In Spain, the National Integrated Energy and Climate Plan recognizes that biofuels are currently the most widely available and used renewable technology for transport. For its part, the Climate Change and Energy Transition Law, passed last May, contains an article dedicated to “sustainable alternative fuels in transportation”, with special emphasis on biofuels and other fuels of non-biological origin, such as synthetic fuels or hydrogen.
Additionally, in certain sectors, such as heavy-duty transport and aviation, that currently cannot be electrified, biofuels will continue to be the fastest and most cost-efficient option for reducing emissions in the coming years.

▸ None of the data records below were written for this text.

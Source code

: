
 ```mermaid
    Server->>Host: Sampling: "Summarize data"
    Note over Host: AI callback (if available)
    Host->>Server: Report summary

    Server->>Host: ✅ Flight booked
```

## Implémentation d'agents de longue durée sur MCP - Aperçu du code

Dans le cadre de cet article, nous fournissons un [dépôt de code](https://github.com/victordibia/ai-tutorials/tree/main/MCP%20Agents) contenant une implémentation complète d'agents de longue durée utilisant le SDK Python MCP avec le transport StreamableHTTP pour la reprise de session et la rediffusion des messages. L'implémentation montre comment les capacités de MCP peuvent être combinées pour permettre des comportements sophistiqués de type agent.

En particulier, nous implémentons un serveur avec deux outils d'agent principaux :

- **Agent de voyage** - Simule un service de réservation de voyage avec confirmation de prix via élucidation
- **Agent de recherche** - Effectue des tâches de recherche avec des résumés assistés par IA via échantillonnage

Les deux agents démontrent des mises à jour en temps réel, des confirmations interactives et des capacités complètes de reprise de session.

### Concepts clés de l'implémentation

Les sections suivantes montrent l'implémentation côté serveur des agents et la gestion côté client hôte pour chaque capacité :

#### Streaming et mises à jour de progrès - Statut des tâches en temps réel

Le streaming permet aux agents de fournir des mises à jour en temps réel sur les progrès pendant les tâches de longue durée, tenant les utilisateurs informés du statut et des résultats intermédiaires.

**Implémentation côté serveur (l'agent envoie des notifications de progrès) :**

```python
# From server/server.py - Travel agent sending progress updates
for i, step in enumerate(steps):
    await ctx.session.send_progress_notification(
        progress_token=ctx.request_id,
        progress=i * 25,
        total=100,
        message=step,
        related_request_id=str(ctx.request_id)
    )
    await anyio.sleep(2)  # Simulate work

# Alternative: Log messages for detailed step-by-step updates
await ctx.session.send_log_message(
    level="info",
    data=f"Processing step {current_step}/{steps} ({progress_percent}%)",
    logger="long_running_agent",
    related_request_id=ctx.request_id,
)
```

The industrial transformation of the A Coruña Industrial Complex
The A Coruña industrial complex is in the midst of an industrial transformation to become a multi-energy hub capable of producing products with a low carbon footprint, such as biofuels made from waste. This focus on the circular economy is included in the 2021-2025 strategic plan, and it is one of Repsol's main lines of action to reach its target of zero net emissions by 2050.
In addition, this transformation process contemplates the production of renewable hydrogen from biogas, and modifications in units and implementation of new technologies to reduce CO2 emissions, which will also allow energy integration with the local environment.
Moreover, the new logistic facilities in Punta Langosteira will allow the management of new products and raw material traffic, helping to create the renewable energy hub that the A Coruña Green Port will represent.
Progress in decarbonization
On October 5, Repsol presented new decarbonization targets that will accelerate its transformation to become a net zero emissions company by 2050. It announced an increase in the company's renewable generation and emissions reduction targets, as well as an increase in investments in low-carbon solutions to accelerate the transformation.
Thus, the company increases its investments in the 2021-2025 period to €19.3 billion, allocating an additional €1 billion with respect to what was foreseen in the Strategic Plan, to increase its renewable electricity generation and its production of renewable hydrogen, as well as to promote other low-carbon initiatives.
Repsol aims to lead the energy transition, in line with the Paris Agreement, and thus limit the increase in global temperatures to well below 2ºC. Technological progress and the deployment of current and future projects allows the company to increase the ambition of its carbon intensity reduction targets. The new decarbonization pathway to reach carbon neutrality by 2050 establishes a reduction of the Carbon Intensity Indicator of 15% in 2025, 28% in 2030, and 55% in 2040, compared to the previous ones of 12%, 25%, and 50%, respectively.